++++ Supplied material ++++

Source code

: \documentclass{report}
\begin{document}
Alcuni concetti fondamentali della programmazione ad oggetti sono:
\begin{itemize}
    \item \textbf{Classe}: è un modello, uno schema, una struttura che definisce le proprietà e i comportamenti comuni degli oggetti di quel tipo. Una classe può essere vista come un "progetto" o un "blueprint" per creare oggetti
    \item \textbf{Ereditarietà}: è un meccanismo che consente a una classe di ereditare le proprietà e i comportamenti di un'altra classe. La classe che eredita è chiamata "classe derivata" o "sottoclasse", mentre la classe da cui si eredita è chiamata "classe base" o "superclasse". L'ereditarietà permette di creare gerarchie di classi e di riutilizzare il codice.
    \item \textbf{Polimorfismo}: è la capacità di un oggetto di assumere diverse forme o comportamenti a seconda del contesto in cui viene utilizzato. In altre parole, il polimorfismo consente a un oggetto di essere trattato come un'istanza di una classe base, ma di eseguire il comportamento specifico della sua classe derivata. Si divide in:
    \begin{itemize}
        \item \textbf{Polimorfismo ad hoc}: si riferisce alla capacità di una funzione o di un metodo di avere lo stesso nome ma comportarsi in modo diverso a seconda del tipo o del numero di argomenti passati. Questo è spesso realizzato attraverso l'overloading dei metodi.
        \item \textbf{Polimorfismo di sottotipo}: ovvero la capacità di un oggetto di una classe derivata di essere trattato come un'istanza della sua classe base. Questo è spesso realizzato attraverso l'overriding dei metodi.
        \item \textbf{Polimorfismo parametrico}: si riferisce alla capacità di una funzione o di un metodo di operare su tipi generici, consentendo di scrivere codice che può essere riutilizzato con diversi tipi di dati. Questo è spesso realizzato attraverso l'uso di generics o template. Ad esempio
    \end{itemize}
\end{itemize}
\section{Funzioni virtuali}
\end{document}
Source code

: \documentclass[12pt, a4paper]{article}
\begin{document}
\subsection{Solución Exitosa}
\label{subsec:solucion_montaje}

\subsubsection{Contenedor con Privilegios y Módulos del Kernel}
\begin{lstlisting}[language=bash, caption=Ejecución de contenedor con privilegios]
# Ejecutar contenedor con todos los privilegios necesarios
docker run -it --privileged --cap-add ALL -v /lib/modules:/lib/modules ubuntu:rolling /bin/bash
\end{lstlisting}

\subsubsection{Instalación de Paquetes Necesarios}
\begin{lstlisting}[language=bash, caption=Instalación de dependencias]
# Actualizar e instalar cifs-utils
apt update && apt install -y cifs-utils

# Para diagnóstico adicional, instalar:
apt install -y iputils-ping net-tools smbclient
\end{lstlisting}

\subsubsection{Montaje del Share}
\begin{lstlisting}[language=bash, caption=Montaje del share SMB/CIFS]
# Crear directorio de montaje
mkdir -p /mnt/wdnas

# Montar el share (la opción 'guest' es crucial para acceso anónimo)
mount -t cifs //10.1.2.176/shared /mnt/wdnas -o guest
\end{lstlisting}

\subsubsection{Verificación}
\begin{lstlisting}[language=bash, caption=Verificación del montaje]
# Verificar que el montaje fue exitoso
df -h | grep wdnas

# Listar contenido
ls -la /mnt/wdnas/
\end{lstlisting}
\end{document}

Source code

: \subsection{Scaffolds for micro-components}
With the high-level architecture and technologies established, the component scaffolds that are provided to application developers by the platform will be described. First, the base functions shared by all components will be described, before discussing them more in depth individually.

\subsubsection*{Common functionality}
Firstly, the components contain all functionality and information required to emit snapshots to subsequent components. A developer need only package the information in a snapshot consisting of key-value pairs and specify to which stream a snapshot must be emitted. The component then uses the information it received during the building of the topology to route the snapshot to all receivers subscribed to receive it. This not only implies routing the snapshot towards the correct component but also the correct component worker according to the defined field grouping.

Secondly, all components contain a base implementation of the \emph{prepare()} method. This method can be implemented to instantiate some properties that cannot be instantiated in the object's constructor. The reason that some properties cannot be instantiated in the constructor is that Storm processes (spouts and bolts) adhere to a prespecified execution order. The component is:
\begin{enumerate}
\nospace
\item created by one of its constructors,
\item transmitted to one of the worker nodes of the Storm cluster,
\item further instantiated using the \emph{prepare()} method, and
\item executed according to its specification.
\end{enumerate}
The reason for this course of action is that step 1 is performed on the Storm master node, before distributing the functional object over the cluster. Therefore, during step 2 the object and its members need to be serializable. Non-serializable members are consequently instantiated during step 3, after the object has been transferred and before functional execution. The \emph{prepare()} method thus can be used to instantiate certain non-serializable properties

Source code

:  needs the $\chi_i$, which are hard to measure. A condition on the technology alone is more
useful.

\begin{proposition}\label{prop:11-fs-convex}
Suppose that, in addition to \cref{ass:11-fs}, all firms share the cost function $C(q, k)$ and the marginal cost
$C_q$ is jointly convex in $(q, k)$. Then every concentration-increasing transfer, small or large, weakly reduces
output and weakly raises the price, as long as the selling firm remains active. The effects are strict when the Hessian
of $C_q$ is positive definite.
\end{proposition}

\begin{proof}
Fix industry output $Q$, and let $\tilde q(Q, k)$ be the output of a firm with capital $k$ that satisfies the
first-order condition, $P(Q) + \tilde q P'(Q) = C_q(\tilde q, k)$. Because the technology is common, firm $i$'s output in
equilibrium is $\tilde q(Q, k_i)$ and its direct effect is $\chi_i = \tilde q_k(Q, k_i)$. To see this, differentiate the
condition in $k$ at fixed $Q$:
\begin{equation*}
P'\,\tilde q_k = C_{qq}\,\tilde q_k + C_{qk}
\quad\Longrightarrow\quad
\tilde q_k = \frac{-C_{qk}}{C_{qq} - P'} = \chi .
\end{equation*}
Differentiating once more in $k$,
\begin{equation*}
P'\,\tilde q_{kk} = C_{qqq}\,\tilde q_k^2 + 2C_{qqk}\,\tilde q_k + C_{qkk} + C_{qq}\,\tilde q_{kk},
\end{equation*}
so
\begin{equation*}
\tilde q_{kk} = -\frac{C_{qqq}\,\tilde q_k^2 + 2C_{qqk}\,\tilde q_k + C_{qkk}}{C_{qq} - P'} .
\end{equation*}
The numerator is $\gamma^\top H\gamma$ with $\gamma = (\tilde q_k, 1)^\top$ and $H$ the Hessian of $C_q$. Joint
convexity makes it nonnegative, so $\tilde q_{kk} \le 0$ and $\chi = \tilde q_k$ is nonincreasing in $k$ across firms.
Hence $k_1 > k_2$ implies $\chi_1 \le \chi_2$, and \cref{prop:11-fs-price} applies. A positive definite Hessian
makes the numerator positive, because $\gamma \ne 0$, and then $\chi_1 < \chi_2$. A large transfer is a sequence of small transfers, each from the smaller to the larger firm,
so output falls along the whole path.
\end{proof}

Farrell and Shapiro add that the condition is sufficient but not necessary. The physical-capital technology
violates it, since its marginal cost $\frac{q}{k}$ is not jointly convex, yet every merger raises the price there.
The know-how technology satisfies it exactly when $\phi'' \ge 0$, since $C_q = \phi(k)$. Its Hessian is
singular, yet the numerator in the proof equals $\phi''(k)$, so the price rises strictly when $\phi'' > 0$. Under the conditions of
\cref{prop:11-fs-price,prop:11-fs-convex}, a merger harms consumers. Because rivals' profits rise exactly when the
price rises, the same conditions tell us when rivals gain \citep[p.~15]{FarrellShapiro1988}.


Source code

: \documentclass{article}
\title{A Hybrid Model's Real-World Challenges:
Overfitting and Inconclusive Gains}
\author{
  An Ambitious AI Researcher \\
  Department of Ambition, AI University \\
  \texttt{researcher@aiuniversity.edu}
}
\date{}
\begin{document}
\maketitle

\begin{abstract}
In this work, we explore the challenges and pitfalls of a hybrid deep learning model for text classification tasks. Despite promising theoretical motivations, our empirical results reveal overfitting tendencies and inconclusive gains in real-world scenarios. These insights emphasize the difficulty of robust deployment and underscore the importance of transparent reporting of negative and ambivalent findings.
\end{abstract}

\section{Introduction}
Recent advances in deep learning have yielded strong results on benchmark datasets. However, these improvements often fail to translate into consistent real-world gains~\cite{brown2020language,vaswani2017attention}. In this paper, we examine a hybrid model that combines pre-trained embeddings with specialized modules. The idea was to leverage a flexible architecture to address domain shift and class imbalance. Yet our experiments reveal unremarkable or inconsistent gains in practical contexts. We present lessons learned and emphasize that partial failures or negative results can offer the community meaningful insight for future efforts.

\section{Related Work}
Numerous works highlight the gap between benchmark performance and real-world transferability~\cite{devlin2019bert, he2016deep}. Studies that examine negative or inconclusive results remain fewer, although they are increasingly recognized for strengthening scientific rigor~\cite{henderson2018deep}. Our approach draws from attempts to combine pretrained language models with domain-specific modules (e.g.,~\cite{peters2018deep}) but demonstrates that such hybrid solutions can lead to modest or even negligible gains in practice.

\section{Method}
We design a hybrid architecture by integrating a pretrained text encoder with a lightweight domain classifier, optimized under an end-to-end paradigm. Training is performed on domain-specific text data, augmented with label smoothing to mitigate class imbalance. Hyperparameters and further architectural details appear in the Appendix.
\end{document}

++++

Task goal –
Could you please copy the lines above exactly, beginning at the first and ending at the line that contains "# Ejecutar contenedor"?

Output –
Source code

: \documentclass{report}
\begin{document}
Alcuni concetti fondamentali della programmazione ad oggetti sono:
\begin{itemize}
    \item \textbf{Classe}: è un modello, uno schema, una struttura che definisce le proprietà e i comportamenti comuni degli oggetti di quel tipo. Una classe può essere vista come un "progetto" o un "blueprint" per creare oggetti
    \item \textbf{Ereditarietà}: è un meccanismo che consente a una classe di ereditare le proprietà e i comportamenti di un'altra classe. La classe che eredita è chiamata "classe derivata" o "sottoclasse", mentre la classe da cui si eredita è chiamata "classe base" o "superclasse". L'ereditarietà permette di creare gerarchie di classi e di riutilizzare il codice.
    \item \textbf{Polimorfismo}: è la capacità di un oggetto di assumere diverse forme o comportamenti a seconda del contesto in cui viene utilizzato. In altre parole, il polimorfismo consente a un oggetto di essere trattato come un'istanza di una classe base, ma di eseguire il comportamento specifico della sua classe derivata. Si divide in:
    \begin{itemize}
        \item \textbf{Polimorfismo ad hoc}: si riferisce alla capacità di una funzione o di un metodo di avere lo stesso nome ma comportarsi in modo diverso a seconda del tipo o del numero di argomenti passati. Questo è spesso realizzato attraverso l'overloading dei metodi.
        \item \textbf{Polimorfismo di sottotipo}: ovvero la capacità di un oggetto di una classe derivata di essere trattato come un'istanza della sua classe base. Questo è spesso realizzato attraverso l'overriding dei metodi.
        \item \textbf{Polimorfismo parametrico}: si riferisce alla capacità di una funzione o di un metodo di operare su tipi generici, consentendo di scrivere codice che può essere riutilizzato con diversi tipi di dati. Questo è spesso realizzato attraverso l'uso di generics o template. Ad esempio
    \end{itemize}
\end{itemize}
\section{Funzioni virtuali}
\end{document}
Source code

: \documentclass[12pt, a4paper]{article}
\begin{document}
\subsection{Solución Exitosa}
\label{subsec:solucion_montaje}

\subsubsection{Contenedor con Privilegios y Módulos del Kernel}
\begin{lstlisting}[language=bash, caption=Ejecución de contenedor con privilegios]
# Ejecutar contenedor con todos los privilegios necesarios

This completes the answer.